Uno de los momentos incómodos a los que me enfrento cada año es precisamente el 31 de diciembre cuando a las 11:59 de la noche, se reparten según la tradición 12 uvas que debemos comer al ritmo de las campanadas para tener “buena suerte” y cumplir nuestros deseos para el próximo año. Más allá de que soy sumamente escéptico con ésta y otras tradiciones como salir corriendo con maletas, tener borregos en la puerta, usar ropa interior de otro color, etc., si algo tiene de  malévolo y perverso este ritual es que además involucra comer forzosamente frutas, uno de mis más añejos archirrivales. Pasando a un tono menos dramático, reconozco que esta época me gusta pues nos da la excusa perfecta para poder expresar de forma socialmente aceptable, nuestros más íntimos deseos y propósitos, así como establecer compromisos y promesas que generalmente implican cambios y mejoras en nuestra vida.

Haciendo una búsqueda en Google de distintos sitios que proclaman tener la “lista de los más comunes y populares deseos de año nuevo”, encontré que del Top de los deseos de año nuevo tanto en México como en Estados Unidos la respuesta más popular es 1) Hacer Ejercicio – Dieta – Mejorar mi figura, 2) Abandonar un Vicio, en su mayoría cigarro y alcohol, 3) Probar, aprender o conocer algo nuevo, 4) Pasar más tiempo con mi familia, y 5) Ahorrar. Agrupando todos los propósitos en 6 categorías, encontré que su distribución se da también de la siguiente forma:

  • 28% — SALUD (ejercicio, dieta, dejar vicios, ir al médico, etc.)
  • 21% — ESTILO DE VIDA / PROYECTOS PERSONALES (aprender algo nuevo, leer, viajar, organizarme, emprender negocios)
  • 21% — RELACIÓN CON LOS DEMÁS (pasar tiempo con la familia, dejar malas influencias y relaciones del pasado, empezar una familia o encontrar pareja)
  • 12% — ECONOMÍA Y BIENES MATERIALES (ahorrar, pagar mis deudas, adquirir un carro-casa- bien)
  • 11% — TRABAJO (menos estrés, cambiar de trabajo, obtener una promoción, mejorar mi actitud)
  • 08% — RELACIÓN CON EL MUNDO (hacer labor social o voluntariado, plantar un árbol, ayudar a los demás)

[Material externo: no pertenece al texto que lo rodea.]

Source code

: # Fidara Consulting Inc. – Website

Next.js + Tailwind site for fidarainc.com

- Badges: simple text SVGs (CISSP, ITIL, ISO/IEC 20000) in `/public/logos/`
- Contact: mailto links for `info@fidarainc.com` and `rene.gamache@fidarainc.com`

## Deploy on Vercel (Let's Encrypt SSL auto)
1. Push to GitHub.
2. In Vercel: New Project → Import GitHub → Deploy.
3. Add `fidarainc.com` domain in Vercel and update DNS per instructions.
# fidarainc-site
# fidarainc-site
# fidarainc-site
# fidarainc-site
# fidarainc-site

Esto quiere decir que 7 de cada 10 personas que lean esta columna seguramente tendrán dentro de sus propósitos alguno de los primeros tres bloques; ¿es tu caso?

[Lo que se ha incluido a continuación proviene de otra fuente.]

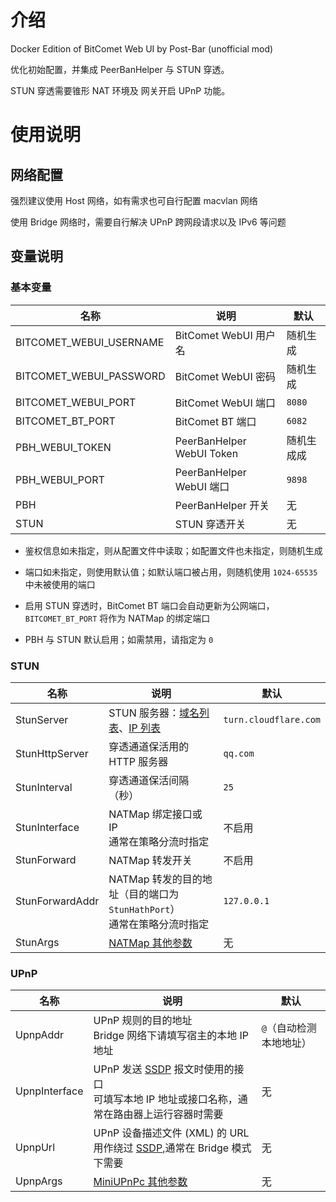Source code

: # 介绍

Docker Edition of BitComet Web UI by Post-Bar (unofficial mod)

优化初始配置，并集成 PeerBanHelper 与 STUN 穿透。

STUN 穿透需要锥形 NAT 环境及 网关开启 UPnP 功能。

# 使用说明

## 网络配置

强烈建议使用 Host 网络，如有需求也可自行配置 macvlan 网络

使用 Bridge 网络时，需要自行解决 UPnP 跨网段请求以及 IPv6 等问题

## 变量说明

### 基本变量

| 名称 | 说明 | 默认 |
| --- | --- | --- |
| BITCOMET_WEBUI_USERNAME | BitComet WebUI 用户名 | 随机生成 |
| BITCOMET_WEBUI_PASSWORD | BitComet WebUI 密码 | 随机生成 |
| BITCOMET_WEBUI_PORT | BitComet WebUI 端口 | `8080` |
| BITCOMET_BT_PORT | BitComet BT 端口 | `6082` |
| PBH_WEBUI_TOKEN | PeerBanHelper WebUI Token | 随机生成成 |
| PBH_WEBUI_PORT | PeerBanHelper WebUI 端口 | `9898` |
| PBH | PeerBanHelper 开关 | 无 |
| STUN | STUN 穿透开关 | 无 |

* 鉴权信息如未指定，则从配置文件中读取；如配置文件也未指定，则随机生成

* 端口如未指定，则使用默认值；如默认端口被占用，则随机使用 `1024-65535` 中未被使用的端口

* 启用 STUN 穿透时，BitComet BT 端口会自动更新为公网端口，`BITCOMET_BT_PORT` 将作为 NATMap 的绑定端口

* PBH 与 STUN 默认启用；如需禁用，请指定为 `0`


### STUN

| 名称 | 说明 | 默认 |
| --- | --- | --- |
| StunServer | STUN 服务器：[域名列表](https://oniicyan.pages.dev/stun_servers_domain.txt)、[IP 列表](https://oniicyan.pages.dev/stun_servers_ipv4.txt) | `turn.cloudflare.com` |
| StunHttpServer | 穿透通道保活用的 HTTP 服务器 | `qq.com` |
| StunInterval | 穿透通道保活间隔（秒） | `25` |
| StunInterface | NATMap 绑定接口或 IP<br>通常在策略分流时指定 | 不启用 |
| StunForward | NATMap 转发开关 | 不启用 |
| StunForwardAddr | NATMap 转发的目的地址（目的端口为 `StunHathPort`）<br>通常在策略分流时指定| `127.0.0.1` |
| StunArgs | [NATMap 其他参数](https://github.com/heiher/natmap#how-to-use) | 无 |

### UPnP

| 名称 | 说明 | 默认 |
| --- | --- | --- |
| UpnpAddr | UPnP 规则的目的地址<br>Bridge 网络下请填写宿主的本地 IP 地址 | `@`（自动检测本地地址） |
| UpnpInterface | UPnP 发送 [SSDP](https://zh.wikipedia.org/wiki/SSDP) 报文时使用的接口<br>可填写本地 IP 地址或接口名称，通常在路由器上运行容器时需要 | 无 |
| UpnpUrl | UPnP 设备描述文件 (XML) 的 URL<br>用作绕过 [SSDP](https://zh.wikipedia.org/wiki/SSDP),通常在 Bridge 模式下需要 | 无 |
| UpnpArgs | [MiniUPnPc 其他参数](https://manpages.debian.org/unstable/miniupnpc/upnpc.1.en.html) | 无 |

En lo personal considero sumamente interesante detenernos a observar esta foto de qué cosas son las que normalmente deseamos o soñamos pues creo que revela partes muy íntimas de nosotros que comúnmente no hacemos explícitas; si bien es casual platicar en un nivel superficial que queremos bajar de peso, viajar a algún lugar, conocer a alguien “especial” o bien mejorar nuestra economía, pocas veces nos damos la oportunidad en este ajetreado mundo para realmente profundizar en qué realidad vivimos y qué necesidades tenemos como personas que nos impulsan a tener estos deseos: ¿Necesito cariño y afecto? ¿Quiero vivir más años? ¿Para qué? ¿Me siento solo? ¿Estoy aburrido? ¿Quiero ser más culto? ¿Tengo baja mi autoestima? ¿Necesito cambiar mi estilo de vida? ¿Estoy rodeado de la gente que quiero? ¿Me siento asfixiado económica o profesionalmente? Nuestros deseos aunque normalmente puedan parecer simples caprichos o gustos personales, muy comúnmente están relacionados a circunstancias y carencias que consciente o inconscientemente queremos atacar y resolver, y por lo tanto esta etapa y sus tradiciones resultan una gran oportunidad para inspirarnos y retomar un camino de búsqueda y satisfacción personal.

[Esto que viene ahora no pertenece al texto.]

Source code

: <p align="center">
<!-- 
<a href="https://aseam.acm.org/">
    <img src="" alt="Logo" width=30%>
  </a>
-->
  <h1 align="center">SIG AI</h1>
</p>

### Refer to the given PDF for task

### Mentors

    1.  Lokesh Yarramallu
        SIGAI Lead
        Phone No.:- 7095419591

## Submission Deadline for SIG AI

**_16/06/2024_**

Y sin embargo no todo es miel sobre hojuelas en este camino pues la contraparte de mi búsqueda en internet revela datos que no deberían ser sorpresa para nadie y es que la estadística también dice que sólo aproximadamente el 8% de las personas logran verdaderamente sus propósitos. Según www.statisticbrain.com, tan sólo bastan 4 semanas para que el 36% de las personas desistan o fallen en sus propósitos, y 24% de nosotros nunca en nuestra vida los cumpliremos; no obstante no todo es negativo pues también afirman que las personas que hacen explícitos sus propósitos tienen una probabilidad 10 veces mayor de cumplirlos en comparación con aquellos que no los hacen explícitos.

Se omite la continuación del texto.